Well, for one experiment we had to dissect an animal at home. I picked an aligator, since I'd always wanted one, and my experiment was going to show that the books had it right, that alligators had a two-sectioned brain and a four (???) sectioned heart, something that people didn't have.
So I bought my alligator and had him as a pet for a couple of weeks, then went to Brother X and got some formaldehyde and a couple of syringes to apply it. On the way home from school, on the public bus, the formaldehyde opened and we had to stop for an hour or so because people were getting sick. I still made it home with nearly a gallon.
Thing was, I had no idea how to apply it. So I just took my pet alligator and put him in a pot, then poured a gallon of formaldehyde over him and thought he'd get stiff. He didn't. In fact, he fought. Fought like hell to get out of that pot. Fought so hard I had to find a lid, then put a brick, then two bricks, then a cinderblock on it to keep him from jumping/pushing his way out to save himself.
I finally couldn't take the dying and went across the street and got Jamie McGurran, younger brother of my friend Dan, and called him in to witness what I was doing. He came, witnessed, and said I was committing a sin and would go to hell for drowning an alligator in formaldehyde. I protested that it had been given to me by a Brother, a man of the cloth, a near freaking priest.

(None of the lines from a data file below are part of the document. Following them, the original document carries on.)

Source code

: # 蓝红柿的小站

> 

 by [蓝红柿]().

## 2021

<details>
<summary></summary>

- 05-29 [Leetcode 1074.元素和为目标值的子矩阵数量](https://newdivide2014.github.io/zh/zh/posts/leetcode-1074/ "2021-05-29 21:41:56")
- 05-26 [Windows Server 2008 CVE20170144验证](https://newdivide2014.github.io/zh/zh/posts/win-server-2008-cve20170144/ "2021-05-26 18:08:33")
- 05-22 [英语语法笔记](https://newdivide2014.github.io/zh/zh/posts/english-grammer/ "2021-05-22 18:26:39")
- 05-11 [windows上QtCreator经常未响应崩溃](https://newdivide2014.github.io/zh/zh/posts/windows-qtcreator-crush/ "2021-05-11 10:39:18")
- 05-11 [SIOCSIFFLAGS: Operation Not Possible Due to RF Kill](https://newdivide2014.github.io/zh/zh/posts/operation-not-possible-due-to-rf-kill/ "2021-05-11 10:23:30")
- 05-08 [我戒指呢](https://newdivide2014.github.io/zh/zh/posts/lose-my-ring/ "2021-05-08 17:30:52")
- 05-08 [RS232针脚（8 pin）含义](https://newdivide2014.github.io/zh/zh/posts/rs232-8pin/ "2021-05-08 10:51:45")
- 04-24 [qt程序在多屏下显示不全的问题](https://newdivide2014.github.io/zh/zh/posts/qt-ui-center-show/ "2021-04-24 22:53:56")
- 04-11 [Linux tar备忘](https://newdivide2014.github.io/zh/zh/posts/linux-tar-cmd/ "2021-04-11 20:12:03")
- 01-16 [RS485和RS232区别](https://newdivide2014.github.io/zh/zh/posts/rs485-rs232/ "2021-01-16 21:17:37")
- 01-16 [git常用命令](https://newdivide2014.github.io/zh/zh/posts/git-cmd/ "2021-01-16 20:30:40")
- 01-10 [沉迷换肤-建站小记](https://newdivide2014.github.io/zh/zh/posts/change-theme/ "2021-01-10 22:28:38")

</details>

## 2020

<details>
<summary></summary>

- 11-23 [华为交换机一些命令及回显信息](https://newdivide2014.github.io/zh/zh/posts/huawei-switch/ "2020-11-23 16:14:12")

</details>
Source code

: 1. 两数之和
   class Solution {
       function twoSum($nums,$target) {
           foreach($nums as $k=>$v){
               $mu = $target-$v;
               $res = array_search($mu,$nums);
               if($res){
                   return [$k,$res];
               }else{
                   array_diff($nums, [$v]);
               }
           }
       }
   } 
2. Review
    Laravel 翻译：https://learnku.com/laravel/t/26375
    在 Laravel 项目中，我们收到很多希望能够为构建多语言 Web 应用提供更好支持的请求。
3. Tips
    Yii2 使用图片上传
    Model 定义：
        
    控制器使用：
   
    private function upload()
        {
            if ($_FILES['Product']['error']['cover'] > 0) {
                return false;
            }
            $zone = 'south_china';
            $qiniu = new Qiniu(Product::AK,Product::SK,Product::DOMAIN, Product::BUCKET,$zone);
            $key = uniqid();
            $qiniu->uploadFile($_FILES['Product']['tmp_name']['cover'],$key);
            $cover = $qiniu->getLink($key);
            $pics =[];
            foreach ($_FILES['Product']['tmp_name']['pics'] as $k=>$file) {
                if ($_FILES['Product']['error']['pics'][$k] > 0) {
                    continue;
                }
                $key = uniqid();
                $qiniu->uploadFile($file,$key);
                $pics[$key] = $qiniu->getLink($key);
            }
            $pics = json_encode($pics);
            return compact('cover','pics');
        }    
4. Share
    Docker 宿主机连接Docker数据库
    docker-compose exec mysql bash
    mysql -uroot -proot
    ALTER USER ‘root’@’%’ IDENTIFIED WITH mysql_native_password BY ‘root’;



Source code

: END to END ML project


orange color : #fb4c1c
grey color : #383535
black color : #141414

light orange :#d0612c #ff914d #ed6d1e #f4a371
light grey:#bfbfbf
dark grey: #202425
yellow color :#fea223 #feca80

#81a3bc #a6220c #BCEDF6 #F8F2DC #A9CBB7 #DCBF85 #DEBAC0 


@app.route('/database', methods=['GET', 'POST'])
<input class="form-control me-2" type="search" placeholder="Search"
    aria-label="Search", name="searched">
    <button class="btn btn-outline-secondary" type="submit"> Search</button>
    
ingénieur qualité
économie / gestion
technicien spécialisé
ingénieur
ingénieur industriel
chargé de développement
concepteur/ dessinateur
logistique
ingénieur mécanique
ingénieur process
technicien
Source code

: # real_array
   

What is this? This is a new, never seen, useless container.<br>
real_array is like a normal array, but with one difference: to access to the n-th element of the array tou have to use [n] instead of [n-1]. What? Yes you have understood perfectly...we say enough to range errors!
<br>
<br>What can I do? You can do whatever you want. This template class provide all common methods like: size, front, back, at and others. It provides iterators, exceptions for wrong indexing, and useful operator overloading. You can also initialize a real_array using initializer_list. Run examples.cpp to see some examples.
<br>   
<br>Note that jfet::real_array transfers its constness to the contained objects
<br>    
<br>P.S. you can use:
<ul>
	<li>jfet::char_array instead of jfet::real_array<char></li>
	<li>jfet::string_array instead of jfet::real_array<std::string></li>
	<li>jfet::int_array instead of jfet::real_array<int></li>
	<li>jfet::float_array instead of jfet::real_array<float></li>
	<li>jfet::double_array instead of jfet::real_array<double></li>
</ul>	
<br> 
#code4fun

Jamie was unmoved but loved the slow death at my expense.
And when the little animal, probably 1/2 pound and 15 inches long, died, we took him out and tried to cut him open to prove my scientific points. But his skin was hard, his bones harder, so we finaly took a 1" chisel and a 3 pound sledge and smashed him open, ruining all internal organs beyond recognition.

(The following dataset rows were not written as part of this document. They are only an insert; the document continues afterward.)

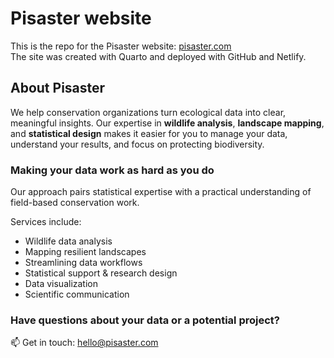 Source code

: # Pisaster website

This is the repo for the Pisaster website: [pisaster.com](https://pisaster.com/) \
The site was created with Quarto and deployed with GitHub and Netlify.

## About Pisaster
We help conservation organizations turn ecological data into clear, meaningful insights. Our expertise in **wildlife analysis**, **landscape mapping**, and **statistical design** makes it easier for you to manage your data, understand your results, and focus on protecting biodiversity.

### Making your data work as hard as you do
Our approach pairs statistical expertise with a practical understanding of field-based conservation work.

Services include:

-   Wildlife data analysis
-   Mapping resilient landscapes
-   Streamlining data workflows
-   Statistical support & research design
-   Data visualization
-   Scientific communication

### Have questions about your data or a potential project? 

📫 Get in touch: hello@pisaster.com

I still wrote my report based on the smashed tissue I had, and I passed the assignment.
But I smashed a dying alligator to death to satisfy a Phd student. And I was given a passing grade.
I've never liked that. And I've never needlessly hurt an animal again. I've hurt some. I've killed some. I am not your average saint. But I've never done it without a lot of thought and imagining the repercussions.

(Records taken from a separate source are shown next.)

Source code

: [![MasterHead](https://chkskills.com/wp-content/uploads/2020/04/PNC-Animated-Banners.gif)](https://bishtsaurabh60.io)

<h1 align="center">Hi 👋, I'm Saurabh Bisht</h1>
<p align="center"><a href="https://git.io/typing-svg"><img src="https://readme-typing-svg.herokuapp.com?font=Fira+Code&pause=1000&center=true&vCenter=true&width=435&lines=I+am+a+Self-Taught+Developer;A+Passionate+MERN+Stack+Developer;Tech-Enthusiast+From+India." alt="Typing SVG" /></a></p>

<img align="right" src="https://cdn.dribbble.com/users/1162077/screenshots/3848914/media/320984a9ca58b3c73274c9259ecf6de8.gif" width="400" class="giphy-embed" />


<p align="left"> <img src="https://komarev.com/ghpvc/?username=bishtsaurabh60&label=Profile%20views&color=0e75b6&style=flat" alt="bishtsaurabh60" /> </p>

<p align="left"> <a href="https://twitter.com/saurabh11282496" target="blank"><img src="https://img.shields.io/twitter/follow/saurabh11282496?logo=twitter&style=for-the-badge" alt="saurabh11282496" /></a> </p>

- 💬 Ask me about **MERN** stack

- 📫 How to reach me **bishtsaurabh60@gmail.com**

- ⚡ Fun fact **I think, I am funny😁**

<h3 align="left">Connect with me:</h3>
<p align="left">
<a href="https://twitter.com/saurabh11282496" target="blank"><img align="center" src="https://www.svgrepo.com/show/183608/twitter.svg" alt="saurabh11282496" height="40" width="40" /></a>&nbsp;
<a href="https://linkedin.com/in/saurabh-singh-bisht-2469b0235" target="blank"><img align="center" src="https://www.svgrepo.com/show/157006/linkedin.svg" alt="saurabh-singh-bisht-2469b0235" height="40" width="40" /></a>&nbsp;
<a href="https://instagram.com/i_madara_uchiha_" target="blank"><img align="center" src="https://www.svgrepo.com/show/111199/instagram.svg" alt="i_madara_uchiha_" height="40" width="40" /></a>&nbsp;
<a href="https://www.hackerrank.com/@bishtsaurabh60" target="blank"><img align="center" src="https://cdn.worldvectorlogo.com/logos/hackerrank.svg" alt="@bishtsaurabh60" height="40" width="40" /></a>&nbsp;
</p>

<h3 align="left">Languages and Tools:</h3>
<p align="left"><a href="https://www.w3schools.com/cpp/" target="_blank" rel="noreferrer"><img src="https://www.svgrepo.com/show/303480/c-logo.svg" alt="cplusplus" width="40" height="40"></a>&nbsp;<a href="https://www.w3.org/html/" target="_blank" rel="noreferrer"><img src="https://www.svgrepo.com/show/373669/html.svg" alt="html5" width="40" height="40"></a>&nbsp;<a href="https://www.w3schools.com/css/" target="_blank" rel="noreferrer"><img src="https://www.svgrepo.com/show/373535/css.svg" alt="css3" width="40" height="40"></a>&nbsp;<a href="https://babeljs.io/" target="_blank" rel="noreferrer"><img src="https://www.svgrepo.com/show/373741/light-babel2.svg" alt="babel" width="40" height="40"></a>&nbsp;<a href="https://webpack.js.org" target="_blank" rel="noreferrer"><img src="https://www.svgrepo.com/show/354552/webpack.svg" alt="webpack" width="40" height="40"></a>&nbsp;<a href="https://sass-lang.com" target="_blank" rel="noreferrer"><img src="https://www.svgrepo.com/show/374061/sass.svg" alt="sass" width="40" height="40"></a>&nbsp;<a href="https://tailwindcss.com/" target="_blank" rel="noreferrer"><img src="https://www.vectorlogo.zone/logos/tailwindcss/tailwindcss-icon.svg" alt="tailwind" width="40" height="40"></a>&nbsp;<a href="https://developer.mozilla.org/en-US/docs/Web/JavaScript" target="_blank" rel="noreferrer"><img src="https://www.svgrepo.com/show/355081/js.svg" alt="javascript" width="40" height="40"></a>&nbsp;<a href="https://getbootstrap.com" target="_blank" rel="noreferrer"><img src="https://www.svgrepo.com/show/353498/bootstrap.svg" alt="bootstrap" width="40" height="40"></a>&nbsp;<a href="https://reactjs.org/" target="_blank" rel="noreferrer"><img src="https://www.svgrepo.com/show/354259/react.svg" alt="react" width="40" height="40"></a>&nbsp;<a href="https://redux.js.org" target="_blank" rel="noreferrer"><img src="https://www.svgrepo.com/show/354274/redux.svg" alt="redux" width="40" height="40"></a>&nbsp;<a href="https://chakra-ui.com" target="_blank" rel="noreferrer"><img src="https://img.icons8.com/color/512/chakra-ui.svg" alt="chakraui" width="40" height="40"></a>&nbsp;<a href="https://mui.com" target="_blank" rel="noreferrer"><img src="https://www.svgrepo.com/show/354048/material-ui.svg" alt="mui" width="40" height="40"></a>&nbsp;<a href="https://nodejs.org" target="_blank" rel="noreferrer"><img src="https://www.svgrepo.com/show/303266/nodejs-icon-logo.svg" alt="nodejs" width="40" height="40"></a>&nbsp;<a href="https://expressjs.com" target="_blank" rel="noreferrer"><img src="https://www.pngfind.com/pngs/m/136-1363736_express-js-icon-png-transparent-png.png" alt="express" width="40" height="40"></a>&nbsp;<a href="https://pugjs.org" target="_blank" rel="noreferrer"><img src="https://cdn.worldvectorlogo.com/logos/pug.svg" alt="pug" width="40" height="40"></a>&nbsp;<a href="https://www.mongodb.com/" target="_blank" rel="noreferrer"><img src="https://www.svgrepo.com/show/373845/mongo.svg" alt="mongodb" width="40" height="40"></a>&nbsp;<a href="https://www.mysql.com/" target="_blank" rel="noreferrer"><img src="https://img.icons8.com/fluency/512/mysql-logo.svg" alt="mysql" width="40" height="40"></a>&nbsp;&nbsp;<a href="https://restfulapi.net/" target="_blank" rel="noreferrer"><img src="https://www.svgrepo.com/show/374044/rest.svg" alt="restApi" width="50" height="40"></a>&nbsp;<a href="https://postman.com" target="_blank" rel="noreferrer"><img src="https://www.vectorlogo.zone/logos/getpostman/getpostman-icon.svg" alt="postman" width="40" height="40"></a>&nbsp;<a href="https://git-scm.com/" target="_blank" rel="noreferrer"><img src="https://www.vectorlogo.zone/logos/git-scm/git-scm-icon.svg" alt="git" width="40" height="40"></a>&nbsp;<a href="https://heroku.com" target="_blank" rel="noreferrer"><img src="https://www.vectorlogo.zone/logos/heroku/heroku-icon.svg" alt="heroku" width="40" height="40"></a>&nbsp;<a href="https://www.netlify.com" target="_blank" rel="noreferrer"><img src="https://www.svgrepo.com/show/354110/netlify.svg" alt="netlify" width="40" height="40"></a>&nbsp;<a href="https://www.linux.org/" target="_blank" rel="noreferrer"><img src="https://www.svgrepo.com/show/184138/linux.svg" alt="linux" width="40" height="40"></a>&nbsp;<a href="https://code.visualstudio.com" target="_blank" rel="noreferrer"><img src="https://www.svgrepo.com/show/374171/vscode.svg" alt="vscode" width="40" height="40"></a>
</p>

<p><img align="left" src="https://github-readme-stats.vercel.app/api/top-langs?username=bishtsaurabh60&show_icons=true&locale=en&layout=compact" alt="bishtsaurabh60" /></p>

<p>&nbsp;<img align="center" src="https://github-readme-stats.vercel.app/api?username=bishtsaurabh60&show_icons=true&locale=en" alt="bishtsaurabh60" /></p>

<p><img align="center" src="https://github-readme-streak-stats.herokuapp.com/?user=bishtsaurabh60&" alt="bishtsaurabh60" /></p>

And this year, my Madeleina is entering the 7th grade and she might be asked to kill a frog for the fun of her teacher's insanity. I'm gonna tell her not to do it unless she wants to.
I'm not a fan of killing anything unless you're gonna eat it. And if you kill it to eat it it always makes you sick.
Anyway, Saturday afternoon and that's what this boy is thinking about after he bought a new chainsaw to cut overgrown--but lively--trees, a new grill to cook roast dead animal flesh, and nearly ran over a turtle on the highway.
Confusing world to say the least.
1 comment:
Yes, Peter. Killing for fun or just for profit quite a like.
Now are days, when life and meat have no assosiations, or correlations with each other became very easy to handle a piece of raw meat from supermarket.
But it quite different when you have to kill a chicken or a pig, looking right into their eyes.
In this case you have to have a reason and you feel responsible for taking their lifes.
Once a pure rabbit bumped into my car and had broken his legs , i took him and his life (simply killed him) and ate.
I'm vegetarian when I have a choise.